Student thesis: Master thesis


Although legitimacy is recognized as a critical condition for the stability and effectiveness of transnational public-private partnerships (PPPs), surprisingly few studies have investigated how they come to be perceived as legitimate. This paper aims to address this research gap by analyzing two PPPs for agricultural value chain development in Tanzania: the Tanzania Agricultural Partnership (TAP) and the Southern Agricultural Growth Corridor of Tanzania (SAGCOT). By twinning commercial and development goals, the partnerships aim to significantly improve agricultural production and reduce poverty. However, to achieve their goals, they would have to become accepted as a legitimate alternative to government policy in a context characterized by low levels of social trust, general mistrust of the private sector, and a strong historical bias towards socialist agricultural policies.
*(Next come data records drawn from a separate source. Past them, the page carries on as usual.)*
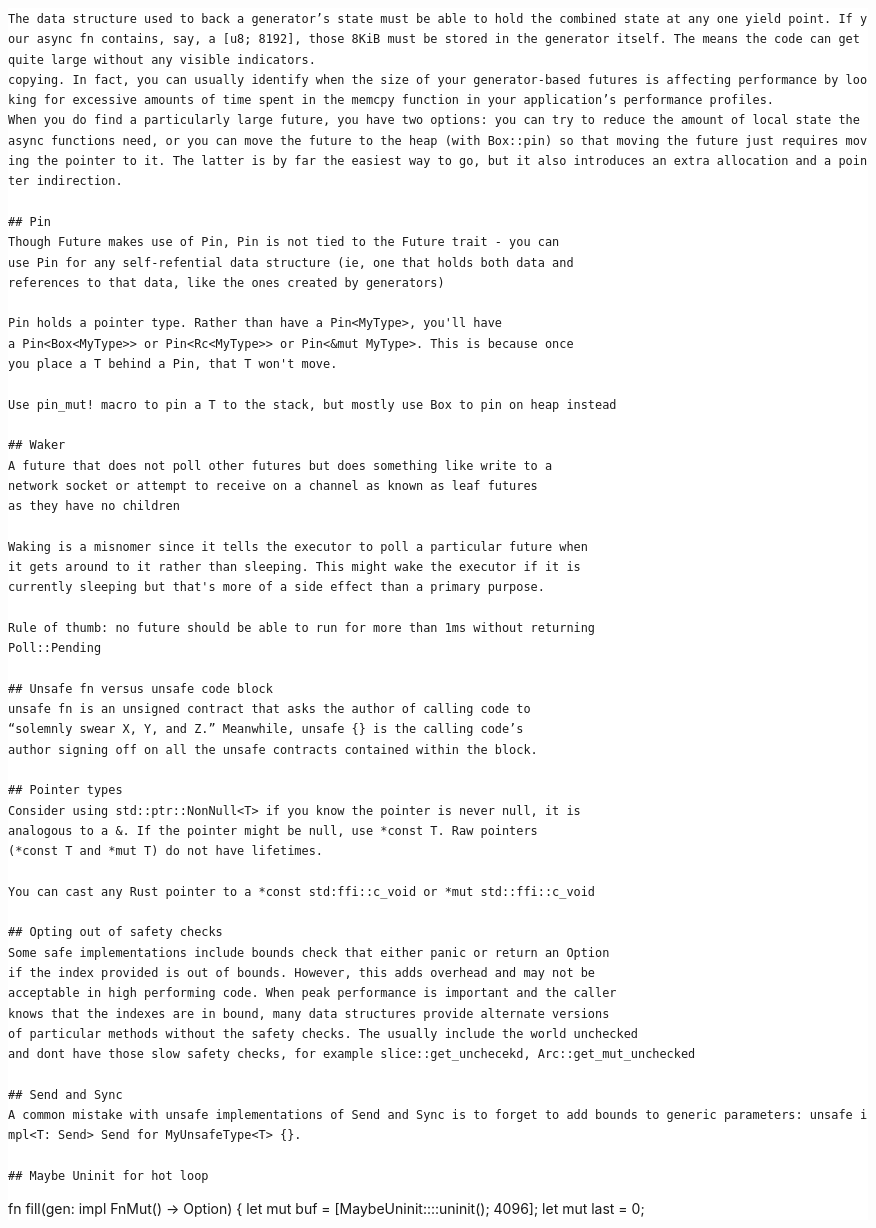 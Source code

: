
 ```
The data structure used to back a generator’s state must be able to hold the combined state at any one yield point. If your async fn contains, say, a [u8; 8192], those 8KiB must be stored in the generator itself. The means the code can get quite large without any visible indicators. 
copying. In fact, you can usually identify when the size of your generator-based futures is affecting performance by looking for excessive amounts of time spent in the memcpy function in your application’s performance profiles. 
When you do find a particularly large future, you have two options: you can try to reduce the amount of local state the async functions need, or you can move the future to the heap (with Box::pin) so that moving the future just requires moving the pointer to it. The latter is by far the easiest way to go, but it also introduces an extra allocation and a pointer indirection.

## Pin
Though Future makes use of Pin, Pin is not tied to the Future trait - you can
use Pin for any self-refential data structure (ie, one that holds both data and
references to that data, like the ones created by generators)

Pin holds a pointer type. Rather than have a Pin<MyType>, you'll have
a Pin<Box<MyType>> or Pin<Rc<MyType>> or Pin<&mut MyType>. This is because once
you place a T behind a Pin, that T won't move. 

Use pin_mut! macro to pin a T to the stack, but mostly use Box to pin on heap instead

## Waker
A future that does not poll other futures but does something like write to a 
network socket or attempt to receive on a channel as known as leaf futures
as they have no children

Waking is a misnomer since it tells the executor to poll a particular future when
it gets around to it rather than sleeping. This might wake the executor if it is
currently sleeping but that's more of a side effect than a primary purpose. 

Rule of thumb: no future should be able to run for more than 1ms without returning
Poll::Pending

## Unsafe fn versus unsafe code block
unsafe fn is an unsigned contract that asks the author of calling code to 
“solemnly swear X, Y, and Z.” Meanwhile, unsafe {} is the calling code’s 
author signing off on all the unsafe contracts contained within the block.

## Pointer types
Consider using std::ptr::NonNull<T> if you know the pointer is never null, it is
analogous to a &. If the pointer might be null, use *const T. Raw pointers 
(*const T and *mut T) do not have lifetimes. 

You can cast any Rust pointer to a *const std:ffi::c_void or *mut std::ffi::c_void

## Opting out of safety checks
Some safe implementations include bounds check that either panic or return an Option
if the index provided is out of bounds. However, this adds overhead and may not be
acceptable in high performing code. When peak performance is important and the caller
knows that the indexes are in bound, many data structures provide alternate versions 
of particular methods without the safety checks. The usually include the world unchecked
and dont have those slow safety checks, for example slice::get_unchecekd, Arc::get_mut_unchecked

## Send and Sync
A common mistake with unsafe implementations of Send and Sync is to forget to add bounds to generic parameters: unsafe impl<T: Send> Send for MyUnsafeType<T> {}.

## Maybe Uninit for hot loop
```
fn fill(gen: impl FnMut() -> Option<u8>) {
    let mut buf = [MaybeUninit::<u8>::uninit(); 4096];
    let mut last  = 0;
This paper empirically analyzes the process through which the partnerships were constructed as legitimate governance mechanisms for sustainable, agricultural development in Tanzania. It combines insights from sociological analyses of organizational legitimacy with a constructivist perspective to argue that legitimacy arise from a process of legitimation. Moreover, this paper contends that it is possible to legitimate a PPP through legitimation strategies. To better understand this dynamic and strategic process, this paper deductively develops a conceptual overview of legitimation strategies, which is integrated into an analytical model of legitimation processes in transnational PPPs. Applying this model to the case, the paper finds that the TAP and the SAGCOT partnerships were legitimated in the interaction between norms and the strategies pursued by the ‘PPP entrepreneurs’ and the PPP itself. Through discourse, stakeholder management, and institutionalization, these actors were able to strategically construct the two partnerships as legitimate. However, the paper also shows that strategies did not always have the intended legitimating effect across geographical levels and stakeholder groups. It also finds that some legitimation strategies in turn opened the PPP up to pressures that sought to transform the PPP or its objectives.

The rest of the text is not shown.